Please count how many lines of the data include the word "συναρτήσεις". Give only that number in reply.

[Plain-text document sources]
== Segment start ==

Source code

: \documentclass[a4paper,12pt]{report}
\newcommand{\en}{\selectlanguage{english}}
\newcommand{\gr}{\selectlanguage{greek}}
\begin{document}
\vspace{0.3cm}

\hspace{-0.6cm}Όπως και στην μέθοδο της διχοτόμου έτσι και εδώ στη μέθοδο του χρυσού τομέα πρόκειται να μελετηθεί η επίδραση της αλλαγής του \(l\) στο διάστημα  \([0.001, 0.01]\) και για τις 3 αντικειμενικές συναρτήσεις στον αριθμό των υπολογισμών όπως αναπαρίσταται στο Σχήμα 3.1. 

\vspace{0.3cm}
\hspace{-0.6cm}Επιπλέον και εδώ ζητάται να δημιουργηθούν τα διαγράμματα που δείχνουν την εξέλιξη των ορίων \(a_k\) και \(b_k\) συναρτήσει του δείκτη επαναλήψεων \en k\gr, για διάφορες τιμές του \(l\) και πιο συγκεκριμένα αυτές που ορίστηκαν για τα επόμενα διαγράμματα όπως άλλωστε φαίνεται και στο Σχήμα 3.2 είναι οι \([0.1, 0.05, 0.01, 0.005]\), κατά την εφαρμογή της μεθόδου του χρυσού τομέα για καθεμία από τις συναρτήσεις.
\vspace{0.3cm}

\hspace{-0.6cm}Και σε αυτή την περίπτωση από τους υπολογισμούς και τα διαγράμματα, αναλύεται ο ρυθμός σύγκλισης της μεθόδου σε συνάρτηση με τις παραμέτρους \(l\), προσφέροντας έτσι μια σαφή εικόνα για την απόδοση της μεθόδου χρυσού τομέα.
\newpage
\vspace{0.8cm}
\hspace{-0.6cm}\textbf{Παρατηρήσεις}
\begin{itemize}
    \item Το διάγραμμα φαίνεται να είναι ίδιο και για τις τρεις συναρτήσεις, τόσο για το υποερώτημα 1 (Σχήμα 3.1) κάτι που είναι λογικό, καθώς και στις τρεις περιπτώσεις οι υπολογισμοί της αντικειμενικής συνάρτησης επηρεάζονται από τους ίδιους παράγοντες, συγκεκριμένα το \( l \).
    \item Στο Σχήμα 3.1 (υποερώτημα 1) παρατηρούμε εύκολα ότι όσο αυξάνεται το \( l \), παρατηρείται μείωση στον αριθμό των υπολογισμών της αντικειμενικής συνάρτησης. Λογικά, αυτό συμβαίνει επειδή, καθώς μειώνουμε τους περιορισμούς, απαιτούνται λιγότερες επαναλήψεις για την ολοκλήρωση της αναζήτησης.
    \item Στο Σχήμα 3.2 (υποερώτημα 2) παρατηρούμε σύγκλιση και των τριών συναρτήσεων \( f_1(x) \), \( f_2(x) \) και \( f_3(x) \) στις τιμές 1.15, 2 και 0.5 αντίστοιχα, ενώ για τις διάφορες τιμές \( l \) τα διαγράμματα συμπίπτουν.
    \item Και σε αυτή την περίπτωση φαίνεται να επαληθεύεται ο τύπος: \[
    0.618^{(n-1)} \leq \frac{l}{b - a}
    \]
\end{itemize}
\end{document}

== Segment end ==

## OUTPUT FOR THIS TASK
3